Non ho letto il documento specifico preparato dal Csm, perciò parlo in linea teorica. Il problema di questo tipo di idea – l’agente provocatore come strumento per portare alla luce il disegno criminale e far arrestare i colpevoli – è: dove esattamente si trova il limite oltre il quale l’agente finisce per istigare? Nel caso in cui si dimostri che l’agente ha di fatto istigato il piano e lo ha reso possibile e allettante, anch’egli commette un reato vero e proprio. Supponiamo per esempio che un certo ladro che si chiama signor Rossi sia sotto controllo, e che l’agente provocatore gli metta a disposizione per esempio gli strumenti per compiere una nuova rapina, dato che il signor Rossi non li ha a disposizione. Ebbene, anche se dopo la rapina l’agente arrestasse il signor Rossi, a quel punto l’infiltrato ha di certo travalicato il limite. Come si fa a capire qual è questo limite? Va valutato caso per caso, in base alle circostanze e ai comportamenti di tutti i protagonisti.

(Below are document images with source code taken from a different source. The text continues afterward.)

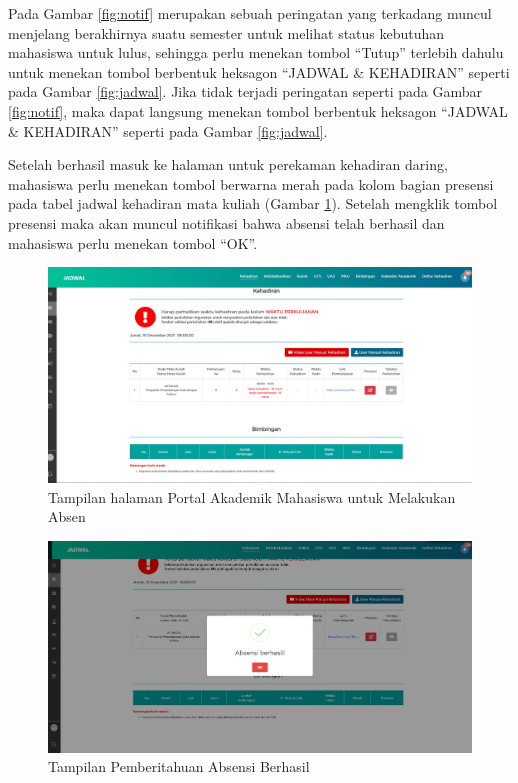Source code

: Pada Gambar \ref{fig:notif} merupakan sebuah peringatan yang terkadang muncul menjelang berakhirnya suatu semester untuk melihat status kebutuhan mahasiswa untuk lulus, sehingga perlu menekan tombol ``Tutup'' terlebih dahulu untuk menekan tombol berbentuk heksagon ``JADWAL \& KEHADIRAN'' seperti pada Gambar \ref{fig:jadwal}. Jika tidak terjadi peringatan seperti pada  Gambar \ref{fig:notif}, maka dapat langsung menekan tombol berbentuk heksagon ``JADWAL \& KEHADIRAN'' seperti pada Gambar \ref{fig:jadwal}.

Setelah berhasil masuk ke halaman untuk perekaman kehadiran daring, mahasiswa perlu menekan tombol berwarna merah pada kolom bagian presensi pada tabel jadwal kehadiran mata kuliah (Gambar \ref{fig:absen}). Setelah mengklik tombol presensi maka akan muncul notifikasi bahwa absensi telah berhasil dan mahasiswa perlu menekan tombol ``OK''. 	
\begin{figure}[H]
	\centering
	\includegraphics[scale=0.225]{Gambar/absen.jpg}
	\caption{Tampilan halaman Portal Akademik Mahasiswa untuk Melakukan Absen} 
	\label{fig:absen}
\end{figure}
\begin{figure}[H]
	\centering
	\includegraphics[scale=0.225]{Gambar/berhasilAbsen.jpg}
	\caption{Tampilan Pemberitahuan Absensi Berhasil} 
	\label{fig:berhasil}
\end{figure}


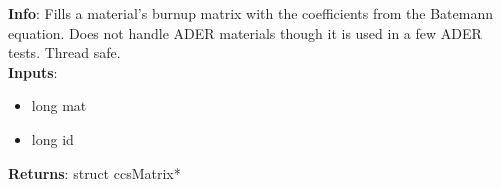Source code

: \textbf{Info}: Fills a material's burnup matrix with the coefficients from the
Batemann equation. Does not handle ADER materials though it is used in a few ADER
tests. Thread safe. \\

\noindent \textbf{Inputs}:
\begin{itemize}
\item{long mat}
\item{long id}
\end{itemize}

\noindent \textbf{Returns}: struct ccsMatrix*
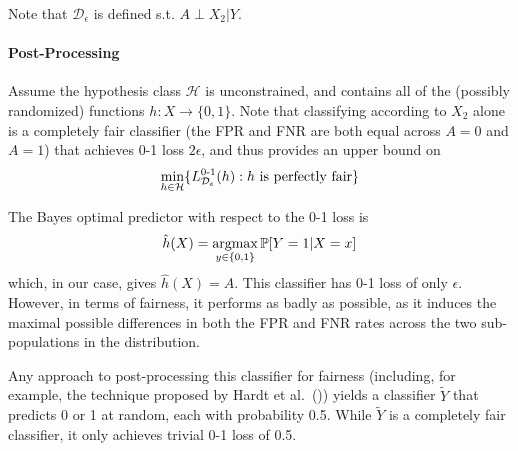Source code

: Note that $\mathcal{D}_{\epsilon}$ is defined s.t. $A \perp X_2 | Y$.


\paragraph{Post-Processing}
Assume the hypothesis class $\mathcal{H}$ is unconstrained, and contains all of the (possibly randomized) functions $h:X \rightarrow \{0,1\}$. Note that classifying according to $X_2$ alone is a completely fair classifier (the FPR and FNR are both equal across $A = 0$ and $A=1$) that achieves 0-1 loss $2\epsilon$, and thus provides an upper bound on
\begin{equation*}
\min\limits_{h \in \mathcal{H}} \{L_{\mathcal{D}_{\epsilon}}^{0\textnormal{-}1}(h):h~\text{is perfectly fair}\}
\end{equation*}

The Bayes optimal predictor with respect to the 0-1 loss is
\begin{equation*}
\hat{h}(X) = \operatorname*{argmax}\limits_{y \in \{0,1\}} \operatorname*{\mathbb{P}}[Y=1|X=x]
\end{equation*}
which, in our case, gives $\hat{h}(X) = A$. This classifier has 0-1 loss of only $\epsilon$. However, in terms of fairness, it performs as badly as possible, as it induces the maximal possible differences in both the FPR and FNR rates across the two sub-populations in the distribution.  %

Any approach to post-processing this classifier for fairness (including, for example, the technique proposed by Hardt et al.~(\citeyear{hardt})) yields a classifier $\tilde{Y}$ that predicts 0 or 1 at random, each with probability 0.5. While $\tilde{Y}$ is a completely fair classifier, it only achieves trivial 0-1 loss of 0.5.

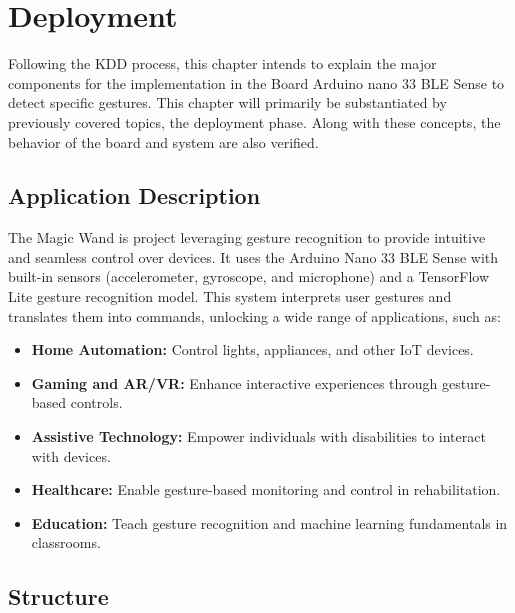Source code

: %


\chapter{Deployment}
\label{chapter 9}

Following the KDD process, this chapter intends to explain the major components for the implementation in the Board Arduino nano 33 BLE Sense to detect specific gestures. This chapter will primarily be substantiated by previously covered topics, the deployment phase. Along with these concepts, the behavior of the board and system are also verified. 

\section{Application Description}

The Magic Wand is project leveraging gesture recognition to provide intuitive and seamless control over devices. It uses the Arduino Nano 33 BLE Sense with built-in sensors (accelerometer, gyroscope, and microphone) and a TensorFlow Lite gesture recognition model.\cite{Daity:21} This system interprets user gestures and translates them into commands, unlocking a wide range of applications, such as:

\begin{itemize}
	\item \textbf{Home Automation:} Control lights, appliances, and other IoT devices.
	\item \textbf{Gaming and AR/VR:} Enhance interactive experiences through gesture-based controls.
	\item \textbf{Assistive Technology:} Empower individuals with disabilities to interact with devices.
	\item \textbf{Healthcare:} Enable gesture-based monitoring and control in rehabilitation.
	\item \textbf{Education:} Teach gesture recognition and machine learning fundamentals in classrooms.\cite{Daity:21}
\end{itemize}

\section{Structure}

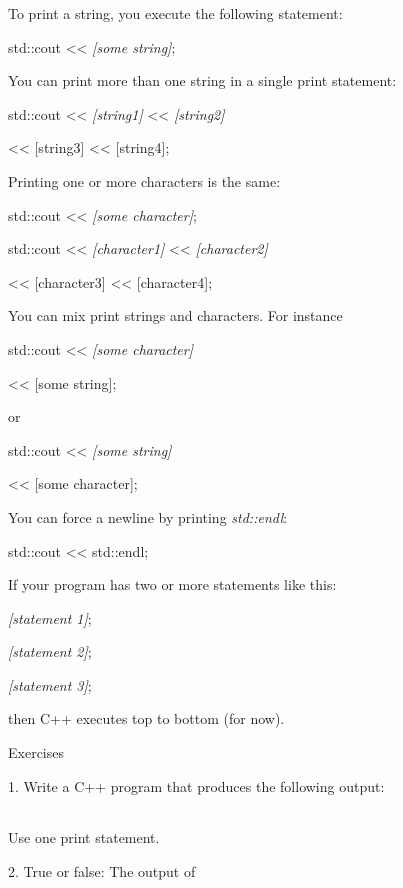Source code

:\documentclass[
]{article}
\begin{document}
To print a string, you execute the following statement:

std::cout \textless\textless{} \emph{{[}some string{]}};

You can print more than one string in a single print statement:

std::cout \textless\textless{} \emph{{[}string1{]}} \textless\textless{}
\emph{{[}string2{]}}

\textless\textless{} {[}string3{]} \textless\textless{} {[}string4{]};

Printing one or more characters is the same:

std::cout \textless\textless{} \emph{{[}some character{]}};

std::cout \textless\textless{} \emph{{[}character1{]}}
\textless\textless{} \emph{{[}character2{]}}

\textless\textless{} {[}character3{]} \textless\textless{}
{[}character4{]};

You can mix print strings and characters. For instance

std::cout \textless\textless{} \emph{{[}some character{]}}

\textless\textless{} {[}some string{]};

or

std::cout \textless\textless{} \emph{{[}some string{]}}

\textless\textless{} {[}some character{]};

You can force a newline by printing \emph{std::endl}:

std::cout \textless\textless{} std::endl;

If your program has two or more statements like this:

\emph{{[}statement 1{]}};

\emph{{[}statement 2{]}};

\emph{{[}statement 3{]}};

then C++ executes top to bottom (for now).

Exercises

1. Write a C++ program that produces the following output:

\begin{longtable}[]{@{}@{}}
\toprule
\endhead
\bottomrule
\end{longtable}

Use one print statement.

2. True or false: The output of

\begin{longtable}[]{@{}@{}}
\toprule
\endhead
\bottomrule
\end{longtable}
\end{document}
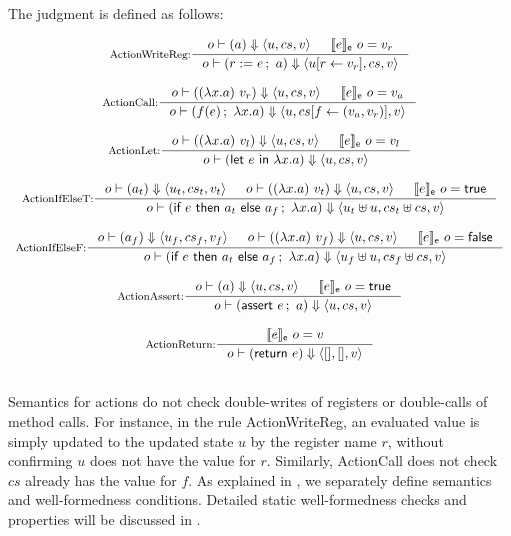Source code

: \begin{definition}
  \label{def-semaction}
  The judgment  is defined as follows:
  \begin{center}
    \begin{math}
      \begin{array}{c}
        \inference[ActionWriteReg:]{\semact{o}{a}{u}{cs}{v} & \semexpr{e}{o} = v_r}
                  {\semact{o}{\actwrite{r}{e}{a}}{\stupd{u}{r}{v_r}}{cs}{v}} \\
        \mbox{} \\
        \inference[ActionCall:]{\semact{o}{(\lambda x.a)\ v_r}{u}{cs}{v} & \semexpr{e}{o} = v_a}
                  {\semact{o}{\actcall{x}{f}{e}{a}}{u}{\lblupd{cs}{f}{(v_a, v_r)}}{v}} \\
        \mbox{} \\
        \inference[ActionLet:]{\semact{o}{(\lambda x.a)\ v_l}{u}{cs}{v} & \semexpr{e}{o} = v_l}
                  {\semact{o}{\actlet{e}{x}{a}}{u}{cs}{v}} \\
        \mbox{} \\
        \inference[ActionIfElseT:]{\semact{o}{a_t}{u_t}{cs_t}{v_t} &
          \semact{o}{(\lambda x.a)\ v_t}{u}{cs}{v} &
          \semexpr{e}{o} = \btrue{}}
                  {\semact{o}{\actifelse{e}{a_t}{a_f}{x}{a}}{\splus{u_t}{u}}{\splus{cs_t}{cs}}{v}} \\
        \mbox{} \\
        \inference[ActionIfElseF:]{\semact{o}{a_f}{u_f}{cs_f}{v_f} &
          \semact{o}{(\lambda x.a)\ v_f}{u}{cs}{v} &
          \semexpr{e}{o} = \bfalse{}}
                  {\semact{o}{\actifelse{e}{a_t}{a_f}{x}{a}}{\splus{u_f}{u}}{\splus{cs_f}{cs}}{v}} \\
        \mbox{} \\
        \inference[ActionAssert:]{\semact{o}{a}{u}{cs}{v} & \semexpr{e}{o} = \btrue{}}
                  {\semact{o}{\actassert{e}{a}}{u}{cs}{v}} \\
        \mbox{} \\
        \inference[ActionReturn:]{\semexpr{e}{o} = v}
                  {\semact{o}{\actret{e}}{\emptymap{}}{\emptymap{}}{v}} \\
        \mbox{} \\
      \end{array}
    \end{math}
  \end{center}
\end{definition}

Semantics for actions do not check double-writes of registers or
double-calls of method calls. For instance, in the rule
ActionWriteReg, an evaluated value is simply updated to the updated
state $u$ by the register name $r$, without confirming $u$ does not
have the value for $r$. Similarly, ActionCall does not check $cs$
already has the value for $f$. As explained in
, we separately define semantics and
well-formedness conditions. Detailed static well-formedness checks and
properties will be discussed in .

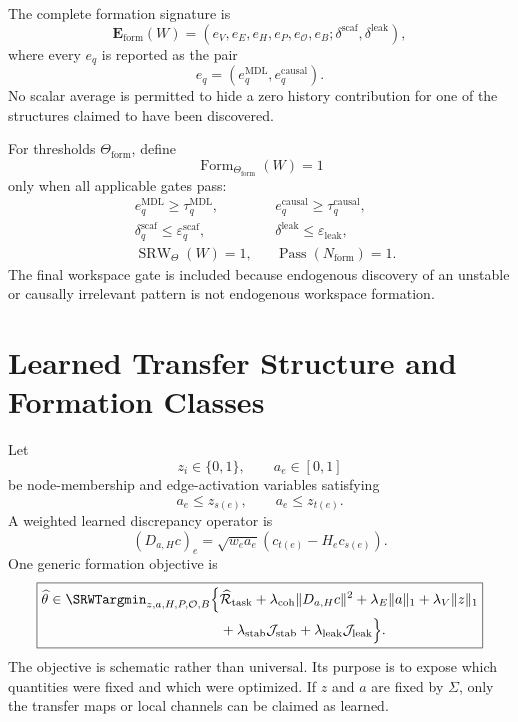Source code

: The complete formation signature is
\[
\boxed{
\mathbf E_{\mathrm{form}}(W)
=
\left(
 e_V,e_E,e_H,e_P,e_{\mathcal O},e_B;
 \delta^{\mathrm{scaf}},
 \delta^{\mathrm{leak}}
\right),
}
\]
where every \(e_q\) is reported as the pair
\[
 e_q
=
\left(
 e_q^{\mathrm{MDL}},
 e_q^{\mathrm{causal}}
\right).
\]
No scalar average is permitted to hide a zero history contribution for one of
the structures claimed to have been discovered.


For thresholds \(\Theta_{\mathrm{form}}\), define
\[
\operatorname{Form}_{\Theta_{\mathrm{form}}}(W)=1
\]
only when all applicable gates pass:
\[
\begin{aligned}
& e_q^{\mathrm{MDL}}\geq \tau_q^{\mathrm{MDL}},
&& e_q^{\mathrm{causal}}\geq \tau_q^{\mathrm{causal}},\\
& \delta_q^{\mathrm{scaf}}\leq\varepsilon_q^{\mathrm{scaf}},
&& \delta^{\mathrm{leak}}\leq\varepsilon_{\mathrm{leak}},\\
& \operatorname{SRW}_{\Theta}(W)=1,
&& \operatorname{Pass}(N_{\mathrm{form}})=1.
\end{aligned}
\]
The final workspace gate is included because endogenous discovery of an
unstable or causally irrelevant pattern is not endogenous workspace formation.

\section{Learned Transfer Structure and Formation Classes}


Let
\[
z_i\in\{0,1\},
\qquad
a_e\in[0,1]
\]
be node-membership and edge-activation variables satisfying
\[
a_e\leq z_{s(e)},
\qquad
a_e\leq z_{t(e)}.
\]
A weighted learned discrepancy operator is
\[
(D_{a,H}c)_e
=
\sqrt{w_ea_e}
\left(
 c_{t(e)}-H_ec_{s(e)}
\right).
\]
One generic formation objective is
\[
\boxed{
\begin{aligned}
\widehat\theta
\in
\SRWTargmin_{z,a,H,P,\mathcal O,B}
\Bigl
\{&
\widehat{\mathcal R}_{\mathrm{task}}
+
\lambda_{\mathrm{coh}}\|D_{a,H}c\|^2
+
\lambda_E\|a\|_1
+
\lambda_V\|z\|_1\\
&+
\lambda_{\mathrm{stab}}\mathcal J_{\mathrm{stab}}
+
\lambda_{\mathrm{leak}}\mathcal J_{\mathrm{leak}}
\Bigr\}.
\end{aligned}
}
\]
The objective is schematic rather than universal. Its purpose is to expose
which quantities were fixed and which were optimized. If \(z\) and \(a\) are
fixed by \(\Sigma\), only the transfer maps or local channels can be claimed as
learned.

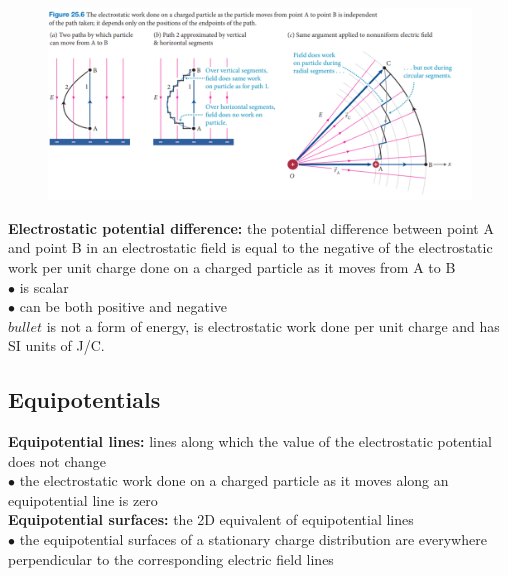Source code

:         \begin{figure}[hbt!]
            \centering
            \includegraphics[scale = 0.75]{Resources/25.2_Electrostatic_Work}
        \end{figure}

        \textbf{Electrostatic potential difference:} the potential difference between point A and point B in an electrostatic field is equal to the negative of the electrostatic work per unit charge done on a charged
        particle as it moves from A to B \\
        $\bullet$ is scalar \\
        $\bullet$ can be both positive and negative \\
        $bullet$ is not a form of energy, is electrostatic work done per unit charge and has SI units of J/C.

    \subsection{Equipotentials}     %

        \textbf{Equipotential lines:} lines along which the value of the electrostatic potential does not change \\
        $\bullet$ the electrostatic work done on a charged particle as it moves along an equipotential line is zero \\
        \textbf{Equipotential surfaces:} the 2D equivalent of equipotential lines \\
        $\bullet$ the equipotential surfaces of a stationary charge distribution are everywhere perpendicular to the corresponding electric field lines

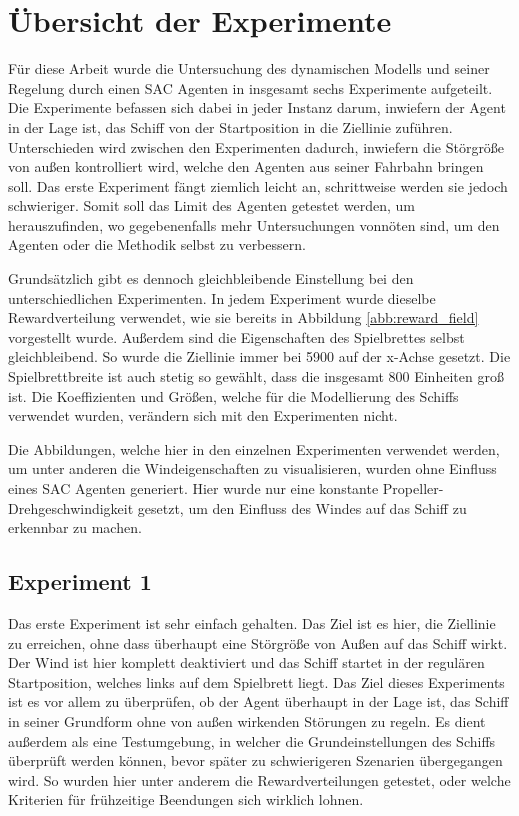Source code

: \documentclass[]{iat}
\begin{document}
\section{Übersicht der Experimente}
Für diese Arbeit wurde die Untersuchung des dynamischen Modells und seiner Regelung durch einen SAC Agenten in insgesamt sechs Experimente aufgeteilt. Die Experimente befassen sich dabei in jeder Instanz darum, inwiefern der Agent in der Lage ist, das Schiff von der Startposition in die Ziellinie zuführen. Unterschieden wird zwischen den Experimenten dadurch, inwiefern die Störgröße von außen kontrolliert wird, welche den Agenten aus seiner Fahrbahn bringen soll. Das erste Experiment fängt ziemlich leicht an, schrittweise werden sie jedoch schwieriger. Somit soll das Limit des Agenten getestet werden, um herauszufinden, wo gegebenenfalls mehr Untersuchungen vonnöten sind, um den Agenten oder die Methodik selbst zu verbessern.

Grundsätzlich gibt es dennoch gleichbleibende Einstellung bei den unterschiedlichen Experimenten. In jedem Experiment wurde dieselbe Rewardverteilung verwendet, wie sie bereits in Abbildung \ref{abb:reward_field} vorgestellt wurde. Außerdem sind die Eigenschaften des Spielbrettes selbst gleichbleibend. So wurde die Ziellinie immer bei 5900 auf der x-Achse gesetzt. Die Spielbrettbreite ist auch stetig so gewählt, dass die insgesamt 800 Einheiten groß ist. Die Koeffizienten und Größen, welche für die Modellierung des Schiffs verwendet wurden, verändern sich mit den Experimenten nicht.

Die Abbildungen, welche hier in den einzelnen Experimenten verwendet werden, um unter anderen die Windeigenschaften zu visualisieren, wurden ohne Einfluss eines SAC Agenten generiert. Hier wurde nur eine konstante Propeller-Drehgeschwindigkeit gesetzt, um den Einfluss des Windes auf das Schiff zu erkennbar zu machen.

\subsection*{Experiment 1}
Das erste Experiment ist sehr einfach gehalten. Das Ziel ist es hier, die Ziellinie zu erreichen, ohne dass überhaupt eine Störgröße von Außen auf das Schiff wirkt. Der Wind ist hier komplett deaktiviert und das Schiff startet in der regulären Startposition, welches links auf dem Spielbrett liegt. Das Ziel dieses Experiments ist es vor allem zu überprüfen, ob der Agent überhaupt in der Lage ist, das Schiff in seiner Grundform ohne von außen wirkenden Störungen zu regeln. Es dient außerdem als eine Testumgebung, in welcher die Grundeinstellungen des Schiffs überprüft werden können, bevor später zu schwierigeren Szenarien übergegangen wird. So wurden hier unter anderem die Rewardverteilungen getestet, oder welche Kriterien für frühzeitige Beendungen sich wirklich lohnen.
\end{document}
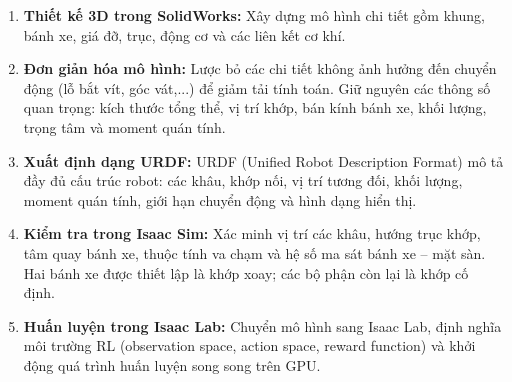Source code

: \begin{enumerate}
    \item \textbf{Thiết kế 3D trong SolidWorks:} Xây dựng mô hình chi tiết gồm
    khung, bánh xe, giá đỡ, trục, động cơ và các liên kết cơ khí.

    \item \textbf{Đơn giản hóa mô hình:} Lược bỏ các chi tiết không ảnh hưởng
    đến chuyển động (lỗ bắt vít, góc vát,...) để giảm tải tính toán. Giữ nguyên
    các thông số quan trọng: kích thước tổng thể, vị trí khớp, bán kính bánh xe,
    khối lượng, trọng tâm và moment quán tính.

    \item \textbf{Xuất định dạng URDF:} URDF (Unified Robot Description Format)
    mô tả đầy đủ cấu trúc robot: các khâu, khớp nối, vị trí tương đối, khối
    lượng, moment quán tính, giới hạn chuyển động và hình dạng hiển thị.

    \item \textbf{Kiểm tra trong Isaac Sim:} Xác minh vị trí các khâu, hướng
    trục khớp, tâm quay bánh xe, thuộc tính va chạm và hệ số ma sát bánh xe --
    mặt sàn. Hai bánh xe được thiết lập là khớp xoay; các bộ phận còn lại là
    khớp cố định.

    \item \textbf{Huấn luyện trong Isaac Lab:} Chuyển mô hình sang Isaac Lab,
    định nghĩa môi trường RL (observation space, action space, reward function)
    và khởi động quá trình huấn luyện song song trên GPU.
\end{enumerate}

Attualmente agenti provocatori sono impiegati nel contrasto al traffico di droga. Però sono stati aperti diversi processi contro molti di questi infiltrati, compreso l’ex numero uno del Ros, il generale Giampaolo Ganzer…
La interrompo subito. Al di là di singoli personaggi di spicco, dei quali non mi interessa parlare, la questione anche nel caso del traffico di droga è puramente fattuale. Quando l’azione dell’agente provocatore si innesta dentro un piano in atto, con la scusa di aiutare e di fornire indicazioni ai criminali oppure suggerendo l’idea stessa, c’è il rischio che il reato venga commesso per istigazione dell’agente provocatore. Evidentemente ciò lascia aperto un quesito importante dal punto di vista penale: il criminale si sarebbe determinato a mettere in piedi il traffico di droga senza l’istigazione dell’agente, o senza le sue indicazioni? Se la risposta è no, si delinea un’ipotesi di istigazione al reato e di concorso. Questo vale nella lotta al traffico di stupefacenti come per qualsiasi tipo di reato.

Anche nel caso della corruzione?
Sì, certo. Solo se l’agente si innesta su un piano in corso e poi lo sventa o lo impedisce, allora e solo allora sarebbe “scriminato”, cioè tutelato dalla legge. Se egli invece “stuzzica” e fa sorgere il proposito di corrompere o di essere corrotto, anche se poi sventasse il piano, quanto meno sarebbe imputabile di concorso nel reato, anche in quello di corruzione.

Quali misure andrebbero introdotte, secondo lei, per contrastare la corruzione?
Direi il controllo preventivo. Servirebbero esami a tappeto su tutti quegli atti che precedono gli abusi d’ufficio. E per fare questo servirebbero indagini. È chiaro che la prova non è facile di raggiungere, ma si possono usare le intercettazioni ambientali (certo, pur nel rispetto della privacy). Bisognerebbe andare più a fondo non appena si ha la percezione di un atto abnorme.

Perché? Non avviene già così?
No, oggi spesso ci si ferma all’esame formale di un atto, si verifica cioè se un documento sia o meno conforme ai parametri di legge, ma questo chiaramente non basta per individuare la corruzione.